[[ Supplied data, beginning ]]

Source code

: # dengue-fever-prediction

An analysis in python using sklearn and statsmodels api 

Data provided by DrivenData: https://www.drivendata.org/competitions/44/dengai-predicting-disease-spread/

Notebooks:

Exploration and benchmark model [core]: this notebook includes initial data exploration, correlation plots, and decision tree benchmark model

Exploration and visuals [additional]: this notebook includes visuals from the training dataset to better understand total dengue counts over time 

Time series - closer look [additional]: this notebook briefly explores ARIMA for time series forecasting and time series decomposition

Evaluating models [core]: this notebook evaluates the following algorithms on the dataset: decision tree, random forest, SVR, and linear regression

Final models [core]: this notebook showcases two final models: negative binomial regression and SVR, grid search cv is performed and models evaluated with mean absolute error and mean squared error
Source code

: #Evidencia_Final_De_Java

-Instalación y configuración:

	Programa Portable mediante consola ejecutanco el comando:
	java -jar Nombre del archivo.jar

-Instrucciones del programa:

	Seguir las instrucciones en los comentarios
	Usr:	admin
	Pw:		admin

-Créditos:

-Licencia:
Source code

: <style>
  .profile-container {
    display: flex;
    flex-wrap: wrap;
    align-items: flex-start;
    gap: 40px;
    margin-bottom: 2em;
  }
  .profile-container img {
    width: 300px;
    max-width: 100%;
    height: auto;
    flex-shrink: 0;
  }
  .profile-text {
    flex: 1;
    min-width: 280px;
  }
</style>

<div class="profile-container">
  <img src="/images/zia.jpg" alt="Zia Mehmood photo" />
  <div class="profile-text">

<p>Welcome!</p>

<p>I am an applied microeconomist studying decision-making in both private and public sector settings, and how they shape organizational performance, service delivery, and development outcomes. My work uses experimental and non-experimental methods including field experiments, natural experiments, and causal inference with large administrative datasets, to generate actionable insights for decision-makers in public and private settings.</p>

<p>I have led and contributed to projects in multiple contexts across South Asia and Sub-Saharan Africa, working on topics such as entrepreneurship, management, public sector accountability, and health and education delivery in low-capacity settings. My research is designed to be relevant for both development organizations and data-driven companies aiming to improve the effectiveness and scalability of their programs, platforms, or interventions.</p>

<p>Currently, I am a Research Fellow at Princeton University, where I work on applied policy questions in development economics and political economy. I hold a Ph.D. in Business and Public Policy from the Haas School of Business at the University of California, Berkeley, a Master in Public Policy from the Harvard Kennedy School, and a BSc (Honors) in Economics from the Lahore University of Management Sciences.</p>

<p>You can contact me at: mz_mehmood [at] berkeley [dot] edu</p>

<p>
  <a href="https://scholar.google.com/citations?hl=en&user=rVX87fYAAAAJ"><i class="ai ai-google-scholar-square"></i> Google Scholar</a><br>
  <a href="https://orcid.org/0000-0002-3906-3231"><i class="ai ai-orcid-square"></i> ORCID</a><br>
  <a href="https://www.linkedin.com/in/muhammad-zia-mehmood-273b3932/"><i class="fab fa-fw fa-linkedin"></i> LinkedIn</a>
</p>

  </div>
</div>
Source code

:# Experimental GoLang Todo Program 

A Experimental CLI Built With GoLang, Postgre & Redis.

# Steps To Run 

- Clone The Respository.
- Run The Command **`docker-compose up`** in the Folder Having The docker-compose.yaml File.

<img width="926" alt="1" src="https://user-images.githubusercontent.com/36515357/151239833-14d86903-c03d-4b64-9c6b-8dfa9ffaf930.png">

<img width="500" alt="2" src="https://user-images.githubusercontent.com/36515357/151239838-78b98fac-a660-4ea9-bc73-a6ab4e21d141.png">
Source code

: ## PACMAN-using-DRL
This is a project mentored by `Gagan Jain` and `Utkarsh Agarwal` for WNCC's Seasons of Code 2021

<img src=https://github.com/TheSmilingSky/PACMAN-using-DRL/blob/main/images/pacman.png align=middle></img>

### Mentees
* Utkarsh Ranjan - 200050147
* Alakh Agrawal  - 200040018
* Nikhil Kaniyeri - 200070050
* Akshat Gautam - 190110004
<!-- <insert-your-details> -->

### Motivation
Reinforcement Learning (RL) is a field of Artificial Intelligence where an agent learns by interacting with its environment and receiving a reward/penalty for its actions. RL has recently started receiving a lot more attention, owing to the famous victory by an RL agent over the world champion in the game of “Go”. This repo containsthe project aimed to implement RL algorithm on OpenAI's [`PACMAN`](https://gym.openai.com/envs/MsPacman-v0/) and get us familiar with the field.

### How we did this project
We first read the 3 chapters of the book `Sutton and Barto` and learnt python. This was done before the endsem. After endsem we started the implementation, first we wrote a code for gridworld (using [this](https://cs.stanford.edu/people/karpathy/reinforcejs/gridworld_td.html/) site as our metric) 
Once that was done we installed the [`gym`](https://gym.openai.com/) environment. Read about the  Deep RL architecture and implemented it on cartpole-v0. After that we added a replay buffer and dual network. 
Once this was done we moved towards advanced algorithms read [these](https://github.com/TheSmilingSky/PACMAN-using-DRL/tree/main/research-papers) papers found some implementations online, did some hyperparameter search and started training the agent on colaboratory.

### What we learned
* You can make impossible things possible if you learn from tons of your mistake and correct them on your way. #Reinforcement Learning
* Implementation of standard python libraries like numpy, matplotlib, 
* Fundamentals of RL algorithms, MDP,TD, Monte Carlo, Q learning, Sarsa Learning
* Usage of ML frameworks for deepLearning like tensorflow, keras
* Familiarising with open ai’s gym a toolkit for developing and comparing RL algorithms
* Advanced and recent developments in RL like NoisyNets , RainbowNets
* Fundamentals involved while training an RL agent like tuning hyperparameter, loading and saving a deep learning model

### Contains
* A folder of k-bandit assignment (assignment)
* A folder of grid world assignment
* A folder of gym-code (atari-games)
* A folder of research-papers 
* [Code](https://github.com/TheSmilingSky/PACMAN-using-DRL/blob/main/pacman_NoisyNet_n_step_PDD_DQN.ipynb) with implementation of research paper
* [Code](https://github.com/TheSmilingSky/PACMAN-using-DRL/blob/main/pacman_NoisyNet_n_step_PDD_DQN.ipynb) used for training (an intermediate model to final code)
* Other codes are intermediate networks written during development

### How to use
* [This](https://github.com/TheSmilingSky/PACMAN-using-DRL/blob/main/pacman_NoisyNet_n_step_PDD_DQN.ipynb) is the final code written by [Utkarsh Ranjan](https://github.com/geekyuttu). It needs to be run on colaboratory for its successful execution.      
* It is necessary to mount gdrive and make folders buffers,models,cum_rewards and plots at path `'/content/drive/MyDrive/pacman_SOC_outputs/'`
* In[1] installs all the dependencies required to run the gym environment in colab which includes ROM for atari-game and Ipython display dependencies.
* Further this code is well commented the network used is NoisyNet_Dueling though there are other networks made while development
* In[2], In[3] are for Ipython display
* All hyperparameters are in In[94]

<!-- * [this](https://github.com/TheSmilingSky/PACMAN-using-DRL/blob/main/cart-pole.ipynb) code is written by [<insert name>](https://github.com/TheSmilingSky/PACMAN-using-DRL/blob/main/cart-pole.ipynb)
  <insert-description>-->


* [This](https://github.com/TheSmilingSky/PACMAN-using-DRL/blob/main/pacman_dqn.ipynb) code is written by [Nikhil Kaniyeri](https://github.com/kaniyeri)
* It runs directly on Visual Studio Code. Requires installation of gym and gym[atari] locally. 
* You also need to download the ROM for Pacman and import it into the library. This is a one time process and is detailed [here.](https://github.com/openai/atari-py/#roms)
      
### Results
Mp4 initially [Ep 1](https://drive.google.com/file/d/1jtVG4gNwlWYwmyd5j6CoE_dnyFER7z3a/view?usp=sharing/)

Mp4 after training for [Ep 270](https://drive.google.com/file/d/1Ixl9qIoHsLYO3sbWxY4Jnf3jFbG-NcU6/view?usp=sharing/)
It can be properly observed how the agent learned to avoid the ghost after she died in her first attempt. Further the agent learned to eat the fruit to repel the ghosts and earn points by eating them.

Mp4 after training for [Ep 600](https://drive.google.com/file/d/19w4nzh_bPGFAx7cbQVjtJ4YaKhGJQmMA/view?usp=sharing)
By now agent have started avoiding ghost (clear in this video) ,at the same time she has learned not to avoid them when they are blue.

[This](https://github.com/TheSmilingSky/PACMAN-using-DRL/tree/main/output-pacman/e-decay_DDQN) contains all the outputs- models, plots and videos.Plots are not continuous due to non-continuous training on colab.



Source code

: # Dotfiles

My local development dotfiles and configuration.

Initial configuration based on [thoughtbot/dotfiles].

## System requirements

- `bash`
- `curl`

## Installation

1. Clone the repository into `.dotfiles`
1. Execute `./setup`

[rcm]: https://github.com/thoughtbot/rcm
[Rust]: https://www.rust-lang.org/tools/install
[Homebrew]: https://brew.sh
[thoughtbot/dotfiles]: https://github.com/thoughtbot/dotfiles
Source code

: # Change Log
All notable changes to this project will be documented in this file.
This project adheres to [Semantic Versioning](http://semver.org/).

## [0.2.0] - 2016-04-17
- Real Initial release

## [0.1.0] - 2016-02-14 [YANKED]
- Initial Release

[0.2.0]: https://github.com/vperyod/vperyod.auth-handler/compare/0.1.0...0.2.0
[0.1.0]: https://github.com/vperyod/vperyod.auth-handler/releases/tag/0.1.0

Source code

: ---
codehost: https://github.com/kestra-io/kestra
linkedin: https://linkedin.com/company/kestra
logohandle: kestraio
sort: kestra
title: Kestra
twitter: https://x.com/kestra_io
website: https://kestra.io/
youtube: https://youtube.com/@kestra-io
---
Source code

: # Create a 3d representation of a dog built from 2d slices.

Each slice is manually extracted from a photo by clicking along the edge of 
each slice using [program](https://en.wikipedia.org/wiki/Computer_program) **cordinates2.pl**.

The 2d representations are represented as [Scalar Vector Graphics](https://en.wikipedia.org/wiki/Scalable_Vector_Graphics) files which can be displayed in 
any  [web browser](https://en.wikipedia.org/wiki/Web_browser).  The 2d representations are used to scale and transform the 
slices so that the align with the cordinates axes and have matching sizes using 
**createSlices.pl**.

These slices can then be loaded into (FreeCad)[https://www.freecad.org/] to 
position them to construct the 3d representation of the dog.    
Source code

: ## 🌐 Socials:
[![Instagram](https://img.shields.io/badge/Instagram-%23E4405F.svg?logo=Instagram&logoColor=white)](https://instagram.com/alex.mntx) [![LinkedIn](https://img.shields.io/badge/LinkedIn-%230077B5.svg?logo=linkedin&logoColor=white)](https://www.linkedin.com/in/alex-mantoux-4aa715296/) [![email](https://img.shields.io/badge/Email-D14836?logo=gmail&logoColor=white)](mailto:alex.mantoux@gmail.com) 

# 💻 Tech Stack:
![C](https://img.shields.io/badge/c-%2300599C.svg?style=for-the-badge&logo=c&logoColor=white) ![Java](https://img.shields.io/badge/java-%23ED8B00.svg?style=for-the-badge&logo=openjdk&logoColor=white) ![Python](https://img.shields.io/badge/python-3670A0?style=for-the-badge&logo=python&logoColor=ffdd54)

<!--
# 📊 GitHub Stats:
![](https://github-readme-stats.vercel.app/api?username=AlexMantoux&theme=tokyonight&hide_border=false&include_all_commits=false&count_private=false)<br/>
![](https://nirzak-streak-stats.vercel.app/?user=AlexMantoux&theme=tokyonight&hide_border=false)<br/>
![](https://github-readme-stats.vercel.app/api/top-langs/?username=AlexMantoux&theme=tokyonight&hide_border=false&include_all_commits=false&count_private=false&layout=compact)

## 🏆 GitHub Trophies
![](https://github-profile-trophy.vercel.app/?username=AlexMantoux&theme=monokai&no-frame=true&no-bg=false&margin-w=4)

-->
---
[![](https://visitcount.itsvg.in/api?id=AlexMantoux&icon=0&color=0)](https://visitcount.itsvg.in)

[[ Supplied data, end ]]

Task statement ->
Go through the records and report each line that contains "representations".

Exercise answer ->
The 2d representations are represented as [Scalar Vector Graphics](https://en.wikipedia.org/wiki/Scalable_Vector_Graphics) files which can be displayed in 
any  [web browser](https://en.wikipedia.org/wiki/Web_browser).  The 2d representations are used to scale and transform the 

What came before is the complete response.